◆ PROVIDED DATA ◆
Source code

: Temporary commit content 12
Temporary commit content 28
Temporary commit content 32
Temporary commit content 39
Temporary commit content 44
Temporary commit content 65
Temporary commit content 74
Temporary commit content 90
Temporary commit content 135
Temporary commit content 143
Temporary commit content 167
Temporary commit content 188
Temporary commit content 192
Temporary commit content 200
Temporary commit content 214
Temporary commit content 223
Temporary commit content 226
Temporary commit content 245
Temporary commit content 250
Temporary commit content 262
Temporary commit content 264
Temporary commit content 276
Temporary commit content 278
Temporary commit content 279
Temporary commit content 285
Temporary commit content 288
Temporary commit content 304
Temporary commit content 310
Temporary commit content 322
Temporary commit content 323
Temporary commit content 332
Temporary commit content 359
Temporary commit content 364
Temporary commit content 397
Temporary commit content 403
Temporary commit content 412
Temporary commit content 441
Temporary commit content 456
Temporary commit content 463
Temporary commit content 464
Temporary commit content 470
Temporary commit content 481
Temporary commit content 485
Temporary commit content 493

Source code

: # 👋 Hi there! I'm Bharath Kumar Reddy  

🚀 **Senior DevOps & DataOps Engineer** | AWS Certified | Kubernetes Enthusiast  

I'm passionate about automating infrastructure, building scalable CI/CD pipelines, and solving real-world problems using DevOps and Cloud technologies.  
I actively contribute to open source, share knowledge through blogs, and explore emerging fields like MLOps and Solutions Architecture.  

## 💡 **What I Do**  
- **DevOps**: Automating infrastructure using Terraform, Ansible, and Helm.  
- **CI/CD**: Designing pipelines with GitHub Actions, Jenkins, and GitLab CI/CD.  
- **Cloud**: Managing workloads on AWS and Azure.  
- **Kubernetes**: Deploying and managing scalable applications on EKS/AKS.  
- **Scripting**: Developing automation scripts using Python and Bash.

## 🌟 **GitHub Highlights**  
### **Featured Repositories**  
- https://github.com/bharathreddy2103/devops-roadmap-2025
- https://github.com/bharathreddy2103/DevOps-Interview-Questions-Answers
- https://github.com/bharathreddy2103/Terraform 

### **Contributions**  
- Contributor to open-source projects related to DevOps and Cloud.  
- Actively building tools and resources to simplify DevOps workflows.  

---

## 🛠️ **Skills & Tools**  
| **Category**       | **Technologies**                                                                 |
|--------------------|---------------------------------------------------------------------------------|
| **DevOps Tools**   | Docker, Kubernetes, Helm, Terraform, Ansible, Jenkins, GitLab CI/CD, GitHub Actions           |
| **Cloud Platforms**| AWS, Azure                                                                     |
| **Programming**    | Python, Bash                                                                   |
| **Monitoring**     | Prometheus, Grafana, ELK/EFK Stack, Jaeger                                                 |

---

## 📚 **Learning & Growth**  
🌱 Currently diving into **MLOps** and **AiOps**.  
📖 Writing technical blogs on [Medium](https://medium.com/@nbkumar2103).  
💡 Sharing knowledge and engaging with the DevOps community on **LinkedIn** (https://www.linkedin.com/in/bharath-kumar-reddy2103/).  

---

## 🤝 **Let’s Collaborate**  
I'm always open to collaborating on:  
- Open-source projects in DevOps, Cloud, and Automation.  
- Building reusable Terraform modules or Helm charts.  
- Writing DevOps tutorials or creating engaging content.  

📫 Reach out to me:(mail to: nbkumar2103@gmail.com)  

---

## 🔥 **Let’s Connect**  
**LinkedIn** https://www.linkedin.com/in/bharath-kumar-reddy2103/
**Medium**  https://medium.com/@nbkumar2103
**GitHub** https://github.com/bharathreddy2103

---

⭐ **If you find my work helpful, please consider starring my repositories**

◆ EXERCISE REQUIREMENTS ◆
Lines to set down from above: the line with "Temporary commit content 278", the line with "I'm passionate about", and every line between, each exactly as written.

◆ EXERCISE RESPONSE ◆
Temporary commit content 278
Temporary commit content 279
Temporary commit content 285
Temporary commit content 288
Temporary commit content 304
Temporary commit content 310
Temporary commit content 322
Temporary commit content 323
Temporary commit content 332
Temporary commit content 359
Temporary commit content 364
Temporary commit content 397
Temporary commit content 403
Temporary commit content 412
Temporary commit content 441
Temporary commit content 456
Temporary commit content 463
Temporary commit content 464
Temporary commit content 470
Temporary commit content 481
Temporary commit content 485
Temporary commit content 493

Source code

: # 👋 Hi there! I'm Bharath Kumar Reddy  

🚀 **Senior DevOps & DataOps Engineer** | AWS Certified | Kubernetes Enthusiast  

I'm passionate about automating infrastructure, building scalable CI/CD pipelines, and solving real-world problems using DevOps and Cloud technologies.  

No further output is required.